I've had some people tell me I'm unique; Well; I don't think so. The smarter the person; the clearer they seem to be as to think in similar frequencies as I do.
Women to me are un Godly. THey are the opposite of God; and Im not alone on this. However; my only interest is survival and they pull people down to death. I don't want to die so I dont want anything to with them; I haven't wanted anything to do with women for most of my life since childhood after what I've seen over n over n over. I want nothing to do with them. ANd I feel fine saying that; they are unsafe. It may be that they hook up with sociopathic villains from the jails or those with large bank accounts.
Are safe and if they are nice; Well; No! Not anymore... Lawless group of people. To me they are criminal and show no laws they live by; nothing. Unsafe. And I don't care all that much about them to even think along these terms. IVe tried to give some of them a chance; it got nowhere. They have no discernment for right or wrong. My values had no interest for them.
I've never been married; no one to marry. I've never attracted anyone to marry. No one has ever had the slightest interest in me. Its as if I'm a ghost who was never born. I've certainly never met anyone who was interested in the inside of me; my personality or my soul or freindship nothing!
I guess I'm not the only one. Both men and women feel as I do... and have never married.

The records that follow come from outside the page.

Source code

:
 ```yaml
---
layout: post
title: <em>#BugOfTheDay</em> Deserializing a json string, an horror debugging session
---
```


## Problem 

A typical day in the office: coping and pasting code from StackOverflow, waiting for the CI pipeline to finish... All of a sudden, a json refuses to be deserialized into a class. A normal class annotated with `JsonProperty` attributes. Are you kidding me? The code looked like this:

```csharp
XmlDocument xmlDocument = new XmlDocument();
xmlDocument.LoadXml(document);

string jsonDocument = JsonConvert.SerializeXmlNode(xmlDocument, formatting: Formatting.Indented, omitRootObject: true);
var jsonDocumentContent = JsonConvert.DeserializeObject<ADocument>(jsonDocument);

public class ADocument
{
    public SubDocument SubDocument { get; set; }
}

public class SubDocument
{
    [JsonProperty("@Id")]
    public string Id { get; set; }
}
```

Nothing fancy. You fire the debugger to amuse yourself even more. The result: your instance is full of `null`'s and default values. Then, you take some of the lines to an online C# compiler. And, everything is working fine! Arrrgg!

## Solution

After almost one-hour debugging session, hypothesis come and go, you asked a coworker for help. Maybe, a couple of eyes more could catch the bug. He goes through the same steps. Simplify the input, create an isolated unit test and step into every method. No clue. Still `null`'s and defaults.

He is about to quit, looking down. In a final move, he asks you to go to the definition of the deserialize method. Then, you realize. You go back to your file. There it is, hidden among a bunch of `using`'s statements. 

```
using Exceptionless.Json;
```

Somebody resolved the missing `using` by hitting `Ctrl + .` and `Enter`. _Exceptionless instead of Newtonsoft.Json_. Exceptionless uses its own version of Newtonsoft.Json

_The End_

Many of the men I've talked to never married women from the United States; they found women from other countries; refused to associate with any women from this place claiming the women did not have the same value system. THey married foreign women; and suggested there marriages worked simply because they had the same value system. Hypergamy is the other problem; They are always looking for someone better after they get Bored; ADJECTIVE
feeling weary because one is unoccupied or lacks interest in one's current activity.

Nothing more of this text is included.